- Coordinates: 40°19′30″N 79°50′36″W﻿ / ﻿40.325°N 79.8432°W
- Carries: CSX Keystone Subdivision
- Crosses: Youghiogheny River
- Locale: Liberty, Pennsylvania and McKeesport, Pennsylvania

Characteristics
- Design: Girder bridge

History
- Opened: 1968

Location

= Liberty Boro Bridge (Pittsburgh and Lake Erie Railroad) =

The P&LE Liberty Boro Bridge is a girder bridge across the Youghiogheny River connecting the Pittsburgh industrial suburbs of Liberty and McKeesport, Pennsylvania. In 1968, the Pittsburgh & Lake Erie Railroad undertook a major construction project in conjunction with the B&O Railroad to clear tracks from downtown McKeesport.

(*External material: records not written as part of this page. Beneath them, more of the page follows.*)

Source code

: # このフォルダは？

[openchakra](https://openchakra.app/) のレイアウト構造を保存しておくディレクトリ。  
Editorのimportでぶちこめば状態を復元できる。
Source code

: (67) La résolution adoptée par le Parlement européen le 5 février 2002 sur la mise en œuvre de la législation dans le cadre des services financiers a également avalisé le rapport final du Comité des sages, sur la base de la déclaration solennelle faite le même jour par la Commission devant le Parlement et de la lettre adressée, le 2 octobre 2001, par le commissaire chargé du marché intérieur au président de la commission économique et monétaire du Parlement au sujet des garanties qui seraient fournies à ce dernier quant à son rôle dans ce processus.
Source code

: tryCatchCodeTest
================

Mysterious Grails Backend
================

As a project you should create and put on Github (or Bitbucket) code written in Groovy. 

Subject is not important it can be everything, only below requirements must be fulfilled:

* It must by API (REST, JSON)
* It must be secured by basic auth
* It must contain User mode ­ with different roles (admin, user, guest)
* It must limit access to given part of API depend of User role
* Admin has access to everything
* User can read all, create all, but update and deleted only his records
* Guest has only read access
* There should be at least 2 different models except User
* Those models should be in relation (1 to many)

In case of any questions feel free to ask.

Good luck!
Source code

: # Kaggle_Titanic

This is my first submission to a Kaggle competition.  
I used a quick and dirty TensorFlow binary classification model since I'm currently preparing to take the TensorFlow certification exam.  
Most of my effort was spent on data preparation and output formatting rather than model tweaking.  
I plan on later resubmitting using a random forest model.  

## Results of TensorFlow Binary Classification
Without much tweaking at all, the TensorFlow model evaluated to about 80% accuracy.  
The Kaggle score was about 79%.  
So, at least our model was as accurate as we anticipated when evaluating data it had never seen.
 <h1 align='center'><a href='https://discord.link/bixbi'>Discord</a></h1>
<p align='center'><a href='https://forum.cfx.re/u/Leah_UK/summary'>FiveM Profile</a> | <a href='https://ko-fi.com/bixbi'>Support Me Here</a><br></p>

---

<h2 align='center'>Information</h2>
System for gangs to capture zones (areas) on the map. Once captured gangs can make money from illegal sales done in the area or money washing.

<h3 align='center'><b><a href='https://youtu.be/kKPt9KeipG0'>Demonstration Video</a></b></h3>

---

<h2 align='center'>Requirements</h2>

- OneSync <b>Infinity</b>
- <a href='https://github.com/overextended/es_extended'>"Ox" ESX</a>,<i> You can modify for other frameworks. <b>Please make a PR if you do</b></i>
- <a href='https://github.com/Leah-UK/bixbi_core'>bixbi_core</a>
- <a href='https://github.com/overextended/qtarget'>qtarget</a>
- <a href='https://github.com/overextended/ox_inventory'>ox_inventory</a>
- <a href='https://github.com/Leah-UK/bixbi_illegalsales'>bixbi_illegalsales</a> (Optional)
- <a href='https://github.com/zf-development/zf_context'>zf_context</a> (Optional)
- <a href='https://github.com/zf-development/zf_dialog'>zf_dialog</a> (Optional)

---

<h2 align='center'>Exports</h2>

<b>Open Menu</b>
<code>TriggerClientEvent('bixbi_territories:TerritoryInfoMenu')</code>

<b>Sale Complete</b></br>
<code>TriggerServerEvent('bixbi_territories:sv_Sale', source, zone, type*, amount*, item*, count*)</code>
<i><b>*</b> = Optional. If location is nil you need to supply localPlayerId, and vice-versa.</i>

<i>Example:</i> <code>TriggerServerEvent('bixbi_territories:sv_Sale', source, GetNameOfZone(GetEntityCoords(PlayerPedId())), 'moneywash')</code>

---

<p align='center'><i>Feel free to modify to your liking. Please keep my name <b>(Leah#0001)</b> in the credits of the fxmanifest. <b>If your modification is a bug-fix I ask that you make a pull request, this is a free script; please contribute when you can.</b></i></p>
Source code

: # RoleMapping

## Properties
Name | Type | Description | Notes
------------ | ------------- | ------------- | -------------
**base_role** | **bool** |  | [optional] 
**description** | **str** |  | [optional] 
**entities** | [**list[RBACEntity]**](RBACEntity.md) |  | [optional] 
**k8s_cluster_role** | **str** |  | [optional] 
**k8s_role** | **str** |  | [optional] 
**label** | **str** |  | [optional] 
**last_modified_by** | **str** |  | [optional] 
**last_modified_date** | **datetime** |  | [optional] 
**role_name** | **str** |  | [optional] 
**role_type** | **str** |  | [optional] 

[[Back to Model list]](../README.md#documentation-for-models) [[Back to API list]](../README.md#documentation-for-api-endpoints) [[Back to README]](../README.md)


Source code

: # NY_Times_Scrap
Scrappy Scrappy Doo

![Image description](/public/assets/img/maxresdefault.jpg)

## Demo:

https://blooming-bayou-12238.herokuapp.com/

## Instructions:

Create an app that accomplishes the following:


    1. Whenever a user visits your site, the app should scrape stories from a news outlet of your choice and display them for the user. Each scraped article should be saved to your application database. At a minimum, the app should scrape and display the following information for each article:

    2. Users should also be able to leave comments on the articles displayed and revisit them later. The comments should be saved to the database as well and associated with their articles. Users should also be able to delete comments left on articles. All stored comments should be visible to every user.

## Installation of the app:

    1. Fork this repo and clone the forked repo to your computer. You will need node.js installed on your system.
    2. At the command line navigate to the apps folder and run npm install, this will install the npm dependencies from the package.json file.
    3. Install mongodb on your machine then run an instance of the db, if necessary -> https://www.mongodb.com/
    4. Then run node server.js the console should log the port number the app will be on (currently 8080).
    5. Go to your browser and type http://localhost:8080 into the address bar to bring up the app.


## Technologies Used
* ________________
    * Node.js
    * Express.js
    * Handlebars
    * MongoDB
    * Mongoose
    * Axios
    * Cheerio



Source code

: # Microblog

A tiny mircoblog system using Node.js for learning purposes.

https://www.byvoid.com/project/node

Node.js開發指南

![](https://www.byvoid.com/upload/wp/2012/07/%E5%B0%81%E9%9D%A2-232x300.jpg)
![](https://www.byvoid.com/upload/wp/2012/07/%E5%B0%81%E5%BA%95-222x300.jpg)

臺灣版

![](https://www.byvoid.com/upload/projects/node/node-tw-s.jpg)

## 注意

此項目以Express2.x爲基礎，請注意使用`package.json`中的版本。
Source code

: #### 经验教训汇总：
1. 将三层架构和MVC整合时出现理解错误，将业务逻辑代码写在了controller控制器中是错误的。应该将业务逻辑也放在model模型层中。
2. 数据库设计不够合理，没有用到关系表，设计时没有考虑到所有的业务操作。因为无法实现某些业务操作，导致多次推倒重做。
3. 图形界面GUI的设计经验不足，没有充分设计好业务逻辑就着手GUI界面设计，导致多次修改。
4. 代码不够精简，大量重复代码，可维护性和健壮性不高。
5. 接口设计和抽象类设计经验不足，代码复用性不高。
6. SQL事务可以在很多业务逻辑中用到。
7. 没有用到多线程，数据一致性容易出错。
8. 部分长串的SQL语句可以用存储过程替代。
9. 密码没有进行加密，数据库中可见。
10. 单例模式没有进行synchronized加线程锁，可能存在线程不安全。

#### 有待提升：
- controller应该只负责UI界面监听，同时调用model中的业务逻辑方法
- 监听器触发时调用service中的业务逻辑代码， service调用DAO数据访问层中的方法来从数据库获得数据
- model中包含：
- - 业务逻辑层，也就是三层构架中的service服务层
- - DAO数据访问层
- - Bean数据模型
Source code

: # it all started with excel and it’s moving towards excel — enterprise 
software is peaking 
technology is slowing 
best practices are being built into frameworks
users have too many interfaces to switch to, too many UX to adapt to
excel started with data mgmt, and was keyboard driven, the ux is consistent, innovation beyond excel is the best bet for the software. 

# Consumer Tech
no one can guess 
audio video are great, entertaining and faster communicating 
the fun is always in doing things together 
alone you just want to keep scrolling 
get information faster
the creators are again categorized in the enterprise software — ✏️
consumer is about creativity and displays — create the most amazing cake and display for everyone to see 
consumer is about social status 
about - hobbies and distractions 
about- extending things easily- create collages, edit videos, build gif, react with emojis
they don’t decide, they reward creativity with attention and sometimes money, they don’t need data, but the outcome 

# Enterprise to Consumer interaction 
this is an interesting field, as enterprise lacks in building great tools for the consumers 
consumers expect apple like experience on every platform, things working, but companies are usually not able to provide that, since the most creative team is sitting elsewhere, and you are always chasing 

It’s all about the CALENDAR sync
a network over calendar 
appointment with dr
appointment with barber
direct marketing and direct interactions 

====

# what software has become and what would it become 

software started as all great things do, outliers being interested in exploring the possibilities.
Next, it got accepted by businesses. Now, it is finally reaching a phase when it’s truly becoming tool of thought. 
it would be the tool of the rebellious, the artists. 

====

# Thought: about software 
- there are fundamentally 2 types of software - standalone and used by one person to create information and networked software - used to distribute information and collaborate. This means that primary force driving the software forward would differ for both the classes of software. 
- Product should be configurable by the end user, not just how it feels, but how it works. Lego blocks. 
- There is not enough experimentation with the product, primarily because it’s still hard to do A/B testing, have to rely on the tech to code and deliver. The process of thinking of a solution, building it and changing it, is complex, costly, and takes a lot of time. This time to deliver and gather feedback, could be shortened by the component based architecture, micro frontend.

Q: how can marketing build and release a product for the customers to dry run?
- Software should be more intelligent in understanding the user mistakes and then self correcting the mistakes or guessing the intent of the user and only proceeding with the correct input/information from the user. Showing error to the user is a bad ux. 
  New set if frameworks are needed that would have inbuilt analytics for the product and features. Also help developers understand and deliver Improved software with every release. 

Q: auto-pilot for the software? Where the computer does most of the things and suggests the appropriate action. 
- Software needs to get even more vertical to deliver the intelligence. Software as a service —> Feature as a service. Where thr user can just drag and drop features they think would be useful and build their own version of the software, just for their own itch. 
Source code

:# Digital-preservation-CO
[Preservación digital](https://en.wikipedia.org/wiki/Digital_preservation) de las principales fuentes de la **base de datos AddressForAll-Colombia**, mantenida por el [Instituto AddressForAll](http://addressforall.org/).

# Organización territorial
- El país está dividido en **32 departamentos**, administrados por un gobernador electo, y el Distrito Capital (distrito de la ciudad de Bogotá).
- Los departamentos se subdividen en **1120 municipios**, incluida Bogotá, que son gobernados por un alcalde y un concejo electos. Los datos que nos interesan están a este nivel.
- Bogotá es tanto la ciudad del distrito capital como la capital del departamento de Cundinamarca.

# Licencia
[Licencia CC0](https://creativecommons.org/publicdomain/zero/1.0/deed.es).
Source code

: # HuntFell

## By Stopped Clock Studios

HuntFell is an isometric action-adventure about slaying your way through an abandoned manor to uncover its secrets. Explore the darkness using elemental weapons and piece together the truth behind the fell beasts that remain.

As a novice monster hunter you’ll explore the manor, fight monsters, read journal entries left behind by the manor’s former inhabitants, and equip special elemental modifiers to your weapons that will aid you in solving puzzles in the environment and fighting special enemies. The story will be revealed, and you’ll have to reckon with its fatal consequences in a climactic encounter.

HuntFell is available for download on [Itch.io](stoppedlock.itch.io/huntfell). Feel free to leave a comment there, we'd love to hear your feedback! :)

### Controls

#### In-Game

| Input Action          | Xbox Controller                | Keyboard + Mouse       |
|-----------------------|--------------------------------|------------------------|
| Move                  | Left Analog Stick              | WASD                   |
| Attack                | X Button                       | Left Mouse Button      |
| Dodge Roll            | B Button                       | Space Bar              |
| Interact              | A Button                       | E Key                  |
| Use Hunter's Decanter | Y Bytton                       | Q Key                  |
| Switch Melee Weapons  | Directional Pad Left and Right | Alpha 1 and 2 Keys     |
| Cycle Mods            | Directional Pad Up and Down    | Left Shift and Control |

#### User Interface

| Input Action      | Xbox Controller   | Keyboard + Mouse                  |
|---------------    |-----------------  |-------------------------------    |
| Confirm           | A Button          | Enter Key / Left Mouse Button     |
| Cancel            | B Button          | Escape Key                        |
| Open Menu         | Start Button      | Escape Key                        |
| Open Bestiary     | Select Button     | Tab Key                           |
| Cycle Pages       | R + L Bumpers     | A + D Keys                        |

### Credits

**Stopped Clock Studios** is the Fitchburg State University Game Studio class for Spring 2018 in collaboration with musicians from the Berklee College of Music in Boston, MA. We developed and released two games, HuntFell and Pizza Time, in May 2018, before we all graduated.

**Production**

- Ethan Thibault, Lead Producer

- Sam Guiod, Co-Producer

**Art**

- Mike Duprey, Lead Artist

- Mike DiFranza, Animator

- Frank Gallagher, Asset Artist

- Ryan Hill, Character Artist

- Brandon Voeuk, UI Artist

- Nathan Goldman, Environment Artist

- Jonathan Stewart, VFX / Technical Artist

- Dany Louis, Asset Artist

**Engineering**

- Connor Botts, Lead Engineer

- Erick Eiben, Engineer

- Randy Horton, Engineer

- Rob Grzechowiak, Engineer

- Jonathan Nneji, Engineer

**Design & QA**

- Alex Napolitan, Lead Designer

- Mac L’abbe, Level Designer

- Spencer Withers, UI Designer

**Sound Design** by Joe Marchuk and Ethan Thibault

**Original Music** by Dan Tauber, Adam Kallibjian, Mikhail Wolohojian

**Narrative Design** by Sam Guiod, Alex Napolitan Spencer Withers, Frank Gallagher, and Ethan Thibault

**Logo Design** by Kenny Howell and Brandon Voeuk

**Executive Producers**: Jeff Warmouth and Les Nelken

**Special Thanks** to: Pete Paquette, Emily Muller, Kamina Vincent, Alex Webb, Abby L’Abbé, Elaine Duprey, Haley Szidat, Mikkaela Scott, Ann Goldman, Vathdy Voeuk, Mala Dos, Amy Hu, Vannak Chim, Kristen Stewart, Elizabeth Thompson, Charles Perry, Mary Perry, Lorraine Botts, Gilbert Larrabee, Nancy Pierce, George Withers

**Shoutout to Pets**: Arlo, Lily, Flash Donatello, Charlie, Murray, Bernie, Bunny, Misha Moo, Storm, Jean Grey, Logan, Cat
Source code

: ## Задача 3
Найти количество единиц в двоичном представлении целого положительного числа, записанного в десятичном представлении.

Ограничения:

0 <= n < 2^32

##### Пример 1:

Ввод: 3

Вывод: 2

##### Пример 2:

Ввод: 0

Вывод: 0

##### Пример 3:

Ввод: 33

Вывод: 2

These tracks caused traffic congestion and posed a safety hazard. As a result, both this bridge and the nearby P&LE McKeesport Bridge were created to direct rail traffic to the west bank of the river, which featured a less confusing street grid.

While its sister structure is a truss bridge that crosses the river parallel to a highway bridge, the Liberty Boro Bridge appears relatively utilitarian and crosses the river at a nearly diagonal angle. The structure currently serves the Pittsburgh-to-Cumberland, Maryland CSX Keystone Subdivision.